_WHAT THE EXERCISE ASKS_
Throughout the records below, find each line holding "costureiras" and copy it.

□ □ □ □

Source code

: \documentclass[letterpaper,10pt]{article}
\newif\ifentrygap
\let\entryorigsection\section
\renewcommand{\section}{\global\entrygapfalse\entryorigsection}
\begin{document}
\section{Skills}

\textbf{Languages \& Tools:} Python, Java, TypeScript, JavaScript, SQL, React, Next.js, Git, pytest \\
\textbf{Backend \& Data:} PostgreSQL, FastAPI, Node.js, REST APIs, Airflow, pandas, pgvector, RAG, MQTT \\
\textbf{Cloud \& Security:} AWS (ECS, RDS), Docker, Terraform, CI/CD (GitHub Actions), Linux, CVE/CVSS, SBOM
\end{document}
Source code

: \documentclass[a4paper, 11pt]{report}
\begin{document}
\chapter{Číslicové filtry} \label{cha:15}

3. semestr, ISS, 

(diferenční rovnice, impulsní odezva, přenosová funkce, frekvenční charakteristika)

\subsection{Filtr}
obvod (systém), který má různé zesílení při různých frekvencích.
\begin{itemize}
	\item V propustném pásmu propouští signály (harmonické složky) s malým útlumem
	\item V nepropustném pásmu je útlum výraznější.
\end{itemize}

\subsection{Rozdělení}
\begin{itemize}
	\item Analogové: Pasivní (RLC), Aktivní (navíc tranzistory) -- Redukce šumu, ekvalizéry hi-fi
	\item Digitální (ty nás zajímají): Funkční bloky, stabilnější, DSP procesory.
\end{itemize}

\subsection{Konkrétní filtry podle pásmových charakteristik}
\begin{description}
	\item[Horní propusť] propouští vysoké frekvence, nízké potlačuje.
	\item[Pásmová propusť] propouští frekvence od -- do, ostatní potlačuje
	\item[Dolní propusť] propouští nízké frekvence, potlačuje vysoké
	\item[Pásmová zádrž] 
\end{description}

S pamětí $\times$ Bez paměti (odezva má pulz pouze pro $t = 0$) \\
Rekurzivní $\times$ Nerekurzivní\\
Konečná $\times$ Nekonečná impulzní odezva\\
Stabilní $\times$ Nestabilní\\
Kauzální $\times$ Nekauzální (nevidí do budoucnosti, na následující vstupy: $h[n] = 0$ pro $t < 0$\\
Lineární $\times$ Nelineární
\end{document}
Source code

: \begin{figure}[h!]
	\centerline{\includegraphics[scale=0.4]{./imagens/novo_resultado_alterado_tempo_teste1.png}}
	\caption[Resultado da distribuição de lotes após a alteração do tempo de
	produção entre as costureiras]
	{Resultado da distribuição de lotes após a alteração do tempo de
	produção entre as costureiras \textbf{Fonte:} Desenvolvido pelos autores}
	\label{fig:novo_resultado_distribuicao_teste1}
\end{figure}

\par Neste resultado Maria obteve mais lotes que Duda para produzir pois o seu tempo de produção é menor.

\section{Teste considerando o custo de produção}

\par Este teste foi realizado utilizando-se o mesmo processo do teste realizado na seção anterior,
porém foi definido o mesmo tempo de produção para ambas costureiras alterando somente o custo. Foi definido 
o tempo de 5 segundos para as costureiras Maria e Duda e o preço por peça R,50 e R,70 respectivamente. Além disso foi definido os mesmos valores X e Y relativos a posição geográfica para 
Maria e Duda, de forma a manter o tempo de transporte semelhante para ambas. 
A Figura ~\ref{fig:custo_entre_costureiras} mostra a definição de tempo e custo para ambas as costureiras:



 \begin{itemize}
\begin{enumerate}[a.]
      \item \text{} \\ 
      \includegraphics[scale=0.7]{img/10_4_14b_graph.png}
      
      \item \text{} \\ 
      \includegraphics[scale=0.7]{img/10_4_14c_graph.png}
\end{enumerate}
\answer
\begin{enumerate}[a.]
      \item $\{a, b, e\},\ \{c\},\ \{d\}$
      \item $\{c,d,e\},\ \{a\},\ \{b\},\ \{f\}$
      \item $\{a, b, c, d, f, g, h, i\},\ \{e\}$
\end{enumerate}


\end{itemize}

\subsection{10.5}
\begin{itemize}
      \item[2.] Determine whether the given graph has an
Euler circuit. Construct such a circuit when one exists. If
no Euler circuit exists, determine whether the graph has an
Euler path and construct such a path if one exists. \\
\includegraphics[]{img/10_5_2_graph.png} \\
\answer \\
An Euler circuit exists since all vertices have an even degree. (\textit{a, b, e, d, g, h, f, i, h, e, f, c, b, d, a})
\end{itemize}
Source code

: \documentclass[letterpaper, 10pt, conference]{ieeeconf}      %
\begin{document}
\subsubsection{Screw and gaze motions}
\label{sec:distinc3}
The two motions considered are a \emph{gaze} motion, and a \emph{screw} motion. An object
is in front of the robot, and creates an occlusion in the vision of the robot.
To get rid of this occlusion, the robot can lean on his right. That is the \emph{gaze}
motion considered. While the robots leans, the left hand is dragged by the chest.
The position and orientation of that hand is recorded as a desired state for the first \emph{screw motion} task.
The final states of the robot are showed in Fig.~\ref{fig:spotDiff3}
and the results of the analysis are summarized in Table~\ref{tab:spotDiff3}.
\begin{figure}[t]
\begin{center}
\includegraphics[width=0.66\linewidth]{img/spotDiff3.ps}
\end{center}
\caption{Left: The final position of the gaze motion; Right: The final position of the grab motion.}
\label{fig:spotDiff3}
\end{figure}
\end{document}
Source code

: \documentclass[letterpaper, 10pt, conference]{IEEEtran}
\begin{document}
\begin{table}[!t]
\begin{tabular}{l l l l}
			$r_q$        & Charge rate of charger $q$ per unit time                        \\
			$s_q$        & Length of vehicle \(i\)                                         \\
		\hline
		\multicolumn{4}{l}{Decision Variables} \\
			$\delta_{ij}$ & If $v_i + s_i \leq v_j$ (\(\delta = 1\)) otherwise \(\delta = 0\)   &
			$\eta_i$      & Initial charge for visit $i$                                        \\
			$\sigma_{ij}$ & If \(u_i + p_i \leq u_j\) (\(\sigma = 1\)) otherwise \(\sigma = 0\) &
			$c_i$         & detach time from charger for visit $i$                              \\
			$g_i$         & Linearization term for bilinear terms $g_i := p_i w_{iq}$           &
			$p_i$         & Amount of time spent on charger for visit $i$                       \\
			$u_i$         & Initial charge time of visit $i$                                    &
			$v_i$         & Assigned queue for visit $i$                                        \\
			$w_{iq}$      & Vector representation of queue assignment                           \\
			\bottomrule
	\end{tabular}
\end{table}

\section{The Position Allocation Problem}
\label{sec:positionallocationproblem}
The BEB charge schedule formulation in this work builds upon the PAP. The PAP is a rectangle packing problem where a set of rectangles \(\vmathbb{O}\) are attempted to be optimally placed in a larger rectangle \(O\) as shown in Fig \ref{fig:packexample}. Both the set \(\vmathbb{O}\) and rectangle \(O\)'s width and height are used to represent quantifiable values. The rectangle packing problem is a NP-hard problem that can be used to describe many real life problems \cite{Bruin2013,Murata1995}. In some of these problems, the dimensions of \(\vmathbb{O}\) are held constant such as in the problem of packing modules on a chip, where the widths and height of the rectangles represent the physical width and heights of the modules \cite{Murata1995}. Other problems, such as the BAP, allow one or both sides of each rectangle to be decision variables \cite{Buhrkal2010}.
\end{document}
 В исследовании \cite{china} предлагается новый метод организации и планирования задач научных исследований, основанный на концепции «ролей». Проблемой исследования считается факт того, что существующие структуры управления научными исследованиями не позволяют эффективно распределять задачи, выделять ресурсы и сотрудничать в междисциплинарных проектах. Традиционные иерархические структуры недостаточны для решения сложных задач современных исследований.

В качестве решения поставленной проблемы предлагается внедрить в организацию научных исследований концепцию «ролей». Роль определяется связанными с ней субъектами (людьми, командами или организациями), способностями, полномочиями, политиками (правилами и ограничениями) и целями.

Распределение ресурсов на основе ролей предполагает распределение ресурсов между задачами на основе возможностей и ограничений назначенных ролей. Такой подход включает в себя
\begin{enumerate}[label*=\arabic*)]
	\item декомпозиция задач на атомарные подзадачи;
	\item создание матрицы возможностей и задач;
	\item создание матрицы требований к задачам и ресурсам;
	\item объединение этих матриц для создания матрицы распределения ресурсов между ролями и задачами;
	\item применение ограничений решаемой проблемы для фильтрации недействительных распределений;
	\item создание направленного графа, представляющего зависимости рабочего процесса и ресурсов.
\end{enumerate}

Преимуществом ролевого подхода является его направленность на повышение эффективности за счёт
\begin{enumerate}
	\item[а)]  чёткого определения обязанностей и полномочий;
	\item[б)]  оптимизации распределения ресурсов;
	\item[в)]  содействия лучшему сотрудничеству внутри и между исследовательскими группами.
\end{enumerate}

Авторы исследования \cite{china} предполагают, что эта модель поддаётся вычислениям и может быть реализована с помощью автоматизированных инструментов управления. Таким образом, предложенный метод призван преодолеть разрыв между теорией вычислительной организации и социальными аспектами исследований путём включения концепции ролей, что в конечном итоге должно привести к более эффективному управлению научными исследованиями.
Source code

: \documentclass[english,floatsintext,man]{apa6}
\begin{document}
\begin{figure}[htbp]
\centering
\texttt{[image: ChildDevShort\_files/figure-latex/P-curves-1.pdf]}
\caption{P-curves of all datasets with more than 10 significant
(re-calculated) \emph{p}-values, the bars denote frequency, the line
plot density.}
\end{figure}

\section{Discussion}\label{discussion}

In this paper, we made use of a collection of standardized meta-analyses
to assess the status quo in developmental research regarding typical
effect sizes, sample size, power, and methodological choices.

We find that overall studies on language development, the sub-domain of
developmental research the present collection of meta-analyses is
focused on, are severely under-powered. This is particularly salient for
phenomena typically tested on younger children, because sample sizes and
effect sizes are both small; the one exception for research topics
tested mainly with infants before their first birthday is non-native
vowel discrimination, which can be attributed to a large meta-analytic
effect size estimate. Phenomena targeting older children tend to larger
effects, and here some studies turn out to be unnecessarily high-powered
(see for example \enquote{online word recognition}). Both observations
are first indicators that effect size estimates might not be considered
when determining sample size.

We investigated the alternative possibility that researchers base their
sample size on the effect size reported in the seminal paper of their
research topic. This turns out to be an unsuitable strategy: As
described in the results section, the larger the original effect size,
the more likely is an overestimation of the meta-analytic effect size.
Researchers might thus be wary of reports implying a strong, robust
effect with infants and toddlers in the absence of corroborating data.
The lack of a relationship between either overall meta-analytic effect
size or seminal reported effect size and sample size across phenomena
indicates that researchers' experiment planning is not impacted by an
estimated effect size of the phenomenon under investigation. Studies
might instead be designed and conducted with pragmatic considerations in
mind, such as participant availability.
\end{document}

□ □ □ □

_TASK ANSWER_
	produção entre as costureiras]
	produção entre as costureiras \textbf{Fonte:} Desenvolvido pelos autores}
porém foi definido o mesmo tempo de produção para ambas costureiras alterando somente o custo. Foi definido 
o tempo de 5 segundos para as costureiras Maria e Duda e o preço por peça R,50 e R,70 respectivamente. Além disso foi definido os mesmos valores X e Y relativos a posição geográfica para 
A Figura ~\ref{fig:custo_entre_costureiras} mostra a definição de tempo e custo para ambas as costureiras:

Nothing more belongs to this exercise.